Gunboat casualties at Milliken’s Bend
How many men died or were wounded by shells from the Union gunboats Choctaw and Lexington? I did not have a ready answer to this question when it was posed to me at the Litchfield MN Civil War Round Table, so I wanted to try to find out more.
The Confederate regiment likely to have sustained the greatest gunboat casualties, due to their position on the battlefield, was the 16th Texas Cavalry, who were fighting on foot as infantry, having been permanently dismounted in 1862. However, their casualty list shows only the severity of the wound (“slightly,” “mortally,” and so on) – not what caused the wound or where on the body the soldier was injured. Such reporting was also the case with both the 17th Texas Infantry and the 19th Texas Infantry.

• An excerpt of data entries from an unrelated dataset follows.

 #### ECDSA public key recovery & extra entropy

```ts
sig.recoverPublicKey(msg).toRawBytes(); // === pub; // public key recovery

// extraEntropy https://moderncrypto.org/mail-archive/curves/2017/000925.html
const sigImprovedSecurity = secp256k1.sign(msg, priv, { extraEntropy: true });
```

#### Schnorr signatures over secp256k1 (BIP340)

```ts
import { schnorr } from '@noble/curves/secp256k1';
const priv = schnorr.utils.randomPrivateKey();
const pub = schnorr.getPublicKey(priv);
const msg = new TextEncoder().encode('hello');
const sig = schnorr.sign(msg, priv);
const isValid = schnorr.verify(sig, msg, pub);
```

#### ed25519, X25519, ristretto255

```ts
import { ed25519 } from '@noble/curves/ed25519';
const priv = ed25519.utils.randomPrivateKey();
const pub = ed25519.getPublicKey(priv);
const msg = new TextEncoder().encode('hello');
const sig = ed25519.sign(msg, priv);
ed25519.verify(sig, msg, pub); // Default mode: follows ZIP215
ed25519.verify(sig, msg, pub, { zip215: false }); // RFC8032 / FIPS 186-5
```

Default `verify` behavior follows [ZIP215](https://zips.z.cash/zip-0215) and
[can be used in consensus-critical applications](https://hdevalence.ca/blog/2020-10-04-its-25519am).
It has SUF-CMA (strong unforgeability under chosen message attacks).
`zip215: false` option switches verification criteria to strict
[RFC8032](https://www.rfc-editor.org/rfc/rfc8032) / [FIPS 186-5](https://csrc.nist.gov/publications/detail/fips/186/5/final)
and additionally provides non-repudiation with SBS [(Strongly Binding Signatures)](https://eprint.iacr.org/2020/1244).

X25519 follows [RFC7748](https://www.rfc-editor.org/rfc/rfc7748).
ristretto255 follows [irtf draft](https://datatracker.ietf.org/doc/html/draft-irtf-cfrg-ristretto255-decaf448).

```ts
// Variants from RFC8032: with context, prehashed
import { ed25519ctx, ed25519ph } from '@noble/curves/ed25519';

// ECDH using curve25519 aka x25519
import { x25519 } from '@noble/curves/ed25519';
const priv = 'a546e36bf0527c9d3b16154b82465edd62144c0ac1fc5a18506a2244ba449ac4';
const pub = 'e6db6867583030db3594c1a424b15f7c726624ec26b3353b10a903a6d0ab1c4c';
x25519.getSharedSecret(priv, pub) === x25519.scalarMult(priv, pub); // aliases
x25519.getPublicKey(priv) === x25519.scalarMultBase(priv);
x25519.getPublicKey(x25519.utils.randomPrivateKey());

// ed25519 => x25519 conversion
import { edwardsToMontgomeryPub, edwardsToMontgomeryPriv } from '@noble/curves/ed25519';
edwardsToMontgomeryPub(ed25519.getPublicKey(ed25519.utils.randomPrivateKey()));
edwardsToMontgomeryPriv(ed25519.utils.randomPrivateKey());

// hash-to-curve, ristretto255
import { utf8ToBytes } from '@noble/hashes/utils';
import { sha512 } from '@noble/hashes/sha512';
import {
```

The casualty list for Col. Flournoy’s 16th Texas Infantry provides more detail, but only one injury seems able to be attributed to a gunboat shell, that of Frank Parsley in Company E, who was injured by a “bomb.”
Most of the gunboats’ fire was highly inaccurate, with many shells going over the assaulting troops’ heads. D. E. Young of the 17th Texas reported they “throde shell and shot at us too but tha dun no damege to us tha kill too men.” So it is not clear how many Confederate casualties were the result of gunboat artillery, but it seems likely it was only a fraction of the whole.

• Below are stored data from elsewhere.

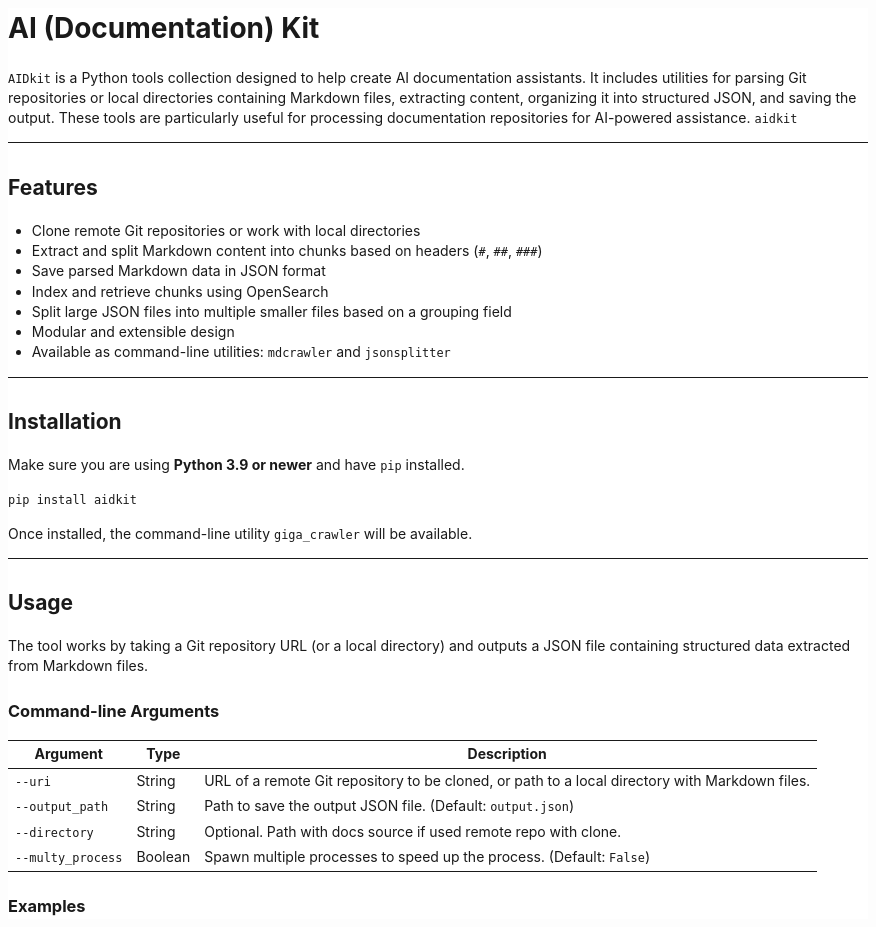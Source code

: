 # AI (Documentation) Kit

`AIDkit` is a Python tools collection designed to help create AI documentation assistants. It includes utilities for parsing Git repositories or local directories containing Markdown files, extracting content, organizing it into structured JSON, and saving the output. These tools are particularly useful for processing documentation repositories for AI-powered assistance. `aidkit`

---

## Features

- Clone remote Git repositories or work with local directories
- Extract and split Markdown content into chunks based on headers (`#`, `##`, `###`)
- Save parsed Markdown data in JSON format
- Index and retrieve chunks using OpenSearch
- Split large JSON files into multiple smaller files based on a grouping field
- Modular and extensible design
- Available as command-line utilities: `mdcrawler` and `jsonsplitter`

---

## Installation

Make sure you are using **Python 3.9 or newer** and have `pip` installed.

   ```bash
   pip install aidkit
   ```

Once installed, the command-line utility `giga_crawler` will be available.

---

## Usage

The tool works by taking a Git repository URL (or a local directory) and outputs a JSON file containing structured data
extracted from Markdown files.

### Command-line Arguments

| Argument          | Type    | Description                                                                                    |
|-------------------|---------|------------------------------------------------------------------------------------------------|
| `--uri`           | String  | URL of a remote Git repository to be cloned, or path to a local directory with Markdown files. |
| `--output_path`   | String  | Path to save the output JSON file. (Default: `output.json`)                                    |
| `--directory`     | String  | Optional. Path with docs source if used remote repo with clone.                                |
| `--multy_process` | Boolean | Spawn multiple processes to speed up the process. (Default: `False`)                           |

### Examples
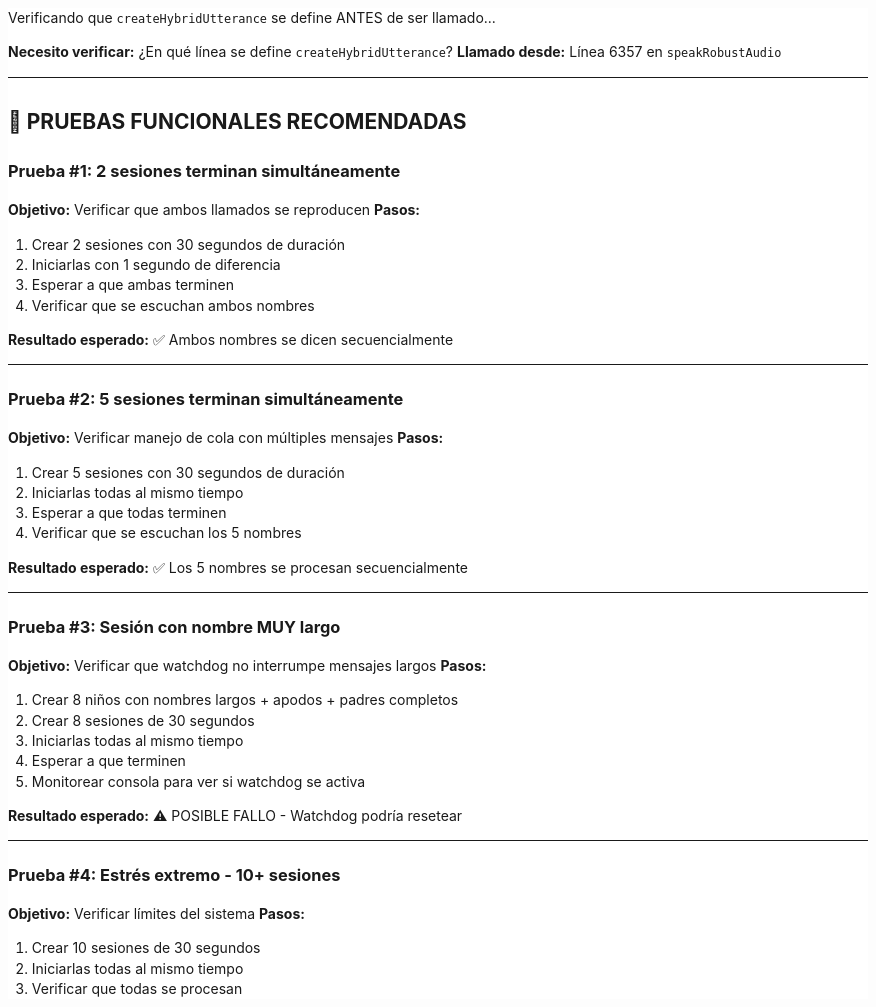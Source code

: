 Verificando que `createHybridUtterance` se define ANTES de ser llamado...

**Necesito verificar:** ¿En qué línea se define `createHybridUtterance`?
**Llamado desde:** Línea 6357 en `speakRobustAudio`

---

## 🎯 PRUEBAS FUNCIONALES RECOMENDADAS

### Prueba #1: 2 sesiones terminan simultáneamente
**Objetivo:** Verificar que ambos llamados se reproducen
**Pasos:**
1. Crear 2 sesiones con 30 segundos de duración
2. Iniciarlas con 1 segundo de diferencia
3. Esperar a que ambas terminen
4. Verificar que se escuchan ambos nombres

**Resultado esperado:** ✅ Ambos nombres se dicen secuencialmente

---

### Prueba #2: 5 sesiones terminan simultáneamente
**Objetivo:** Verificar manejo de cola con múltiples mensajes
**Pasos:**
1. Crear 5 sesiones con 30 segundos de duración
2. Iniciarlas todas al mismo tiempo
3. Esperar a que todas terminen
4. Verificar que se escuchan los 5 nombres

**Resultado esperado:** ✅ Los 5 nombres se procesan secuencialmente

---

### Prueba #3: Sesión con nombre MUY largo
**Objetivo:** Verificar que watchdog no interrumpe mensajes largos
**Pasos:**
1. Crear 8 niños con nombres largos + apodos + padres completos
2. Crear 8 sesiones de 30 segundos
3. Iniciarlas todas al mismo tiempo
4. Esperar a que terminen
5. Monitorear consola para ver si watchdog se activa

**Resultado esperado:** ⚠️ POSIBLE FALLO - Watchdog podría resetear

---

### Prueba #4: Estrés extremo - 10+ sesiones
**Objetivo:** Verificar límites del sistema
**Pasos:**
1. Crear 10 sesiones de 30 segundos
2. Iniciarlas todas al mismo tiempo
3. Verificar que todas se procesan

The Union side, too, suffered a few casualties – or at minimum, unexpected danger – from their own gunboats when shells fell short. The commander of the Choctaw, Lt. Cmdr. Frank M. Ramsey noted in his log: “Every one of our 5-second shells commenced turning over as soon as it left the gun.” Ironically, shells captured from the Confederates at Haynes’ Bluff fired true, with no problems. Lt. Col. Cyrus Sears of the 11th Louisiana Infantry, African Descent, complained about the short shells, and hospital records show that at least one man from 9th Louisiana Infantry, A.D., Charles Evans, was wounded in the spine by a shell, and paralyzed. He died about two weeks later on June 24.
No solid numbers can be obtained about the number of gunboat casualties sustained by the combat forces on land, but it seems likely based on these incidental reports that perhaps no more than 10 men – out of a total of 535 killed and wounded (175 CSA + 360 USA) – were victims of the intense shelling that put an end to the Confederate advance at Milliken’s Bend.
Sources: Milliken’s Bend: A Civil War Battle in History and Memory, p. 98, 100, 106, 204. “List of Killed, Wounded and Missing of Gen. H. E. McCulloch’s Brigade…Milliken’s Bend,” Fold3.com. National Archives: RG 94 Records of the Adjutant Generals Office, Entry 544, Field Records of Hospitals – Louisiana – v. 159.
Why I asked the question…you had stated the boats helped with the battle. But if no harm done, how could that be what slowed the Rebels down? If canister, I understand. But when records say not, makes me wonder even more.
Right. There are a couple of pieces to this, I think. First – and this is important from both sides – is that the Union gunboats were firing blind. The river level was down, and the main part of the battle was taking place on the other side of two levees. The gunners on the gunboats could not see their targets, and were having their fire directed by infantrymen on shore. The Choctaw arrived first, and was engaged the longest. Lexington came up later. In some accounts it also seems that some Rebel soldiers mistook the smoke stacks of the transport vessel that the 23rd Iowa was on for a gunboat. One reason McCulloch gave for his withdrawal was his anticipation that additional gunboats were on their way, and this may have been prompted by the Lexington arriving mid-way through the battle. Confederate General Richard Taylor saw McCulloch’s withdrawal as bordering on cowardice, writing that he had not seen such fear of gunboats since the beginning of the war.
As to the type of ammunition being used, it wasn’t canister. It seems to have been mostly shell. That would make sense as they’d need to have trajectory in their firing, in order to fire over the heads of their own men and the levees. Having shells bursting in air would rain down shrapnel on the troops below, without the need for specifically identifiable and visual targets.
I base my assessment of the gunboats halting the Confederate advance, in part, on McCulloch’s own report about the battle, and also on the basis that due to the collapse of the Union line, there really was nothing else to prevent the Confederates running all the Yankees into the river, quite literally. To be sure, the two companies of the 11th Louisiana on the far right of the Union line held their ground, and undoubtedly caused casualties, but I don’t think their stand alone would prompt a withdrawal. I think their efforts coupled with the gunboats’ fire is what made the Confederates pull back to await reinforcements.
Granted, the casualties caused by the gunboats may have been minimal, but I do think that the sheer mayhem of taking a prolonged shelling – esp. if the Rebs were kind of caught between two ranges of shells (ones falling behind them, firing long, and ones falling short in front of them, into Union lines) might have made them think it was only a matter of time before the gunboats found the right range.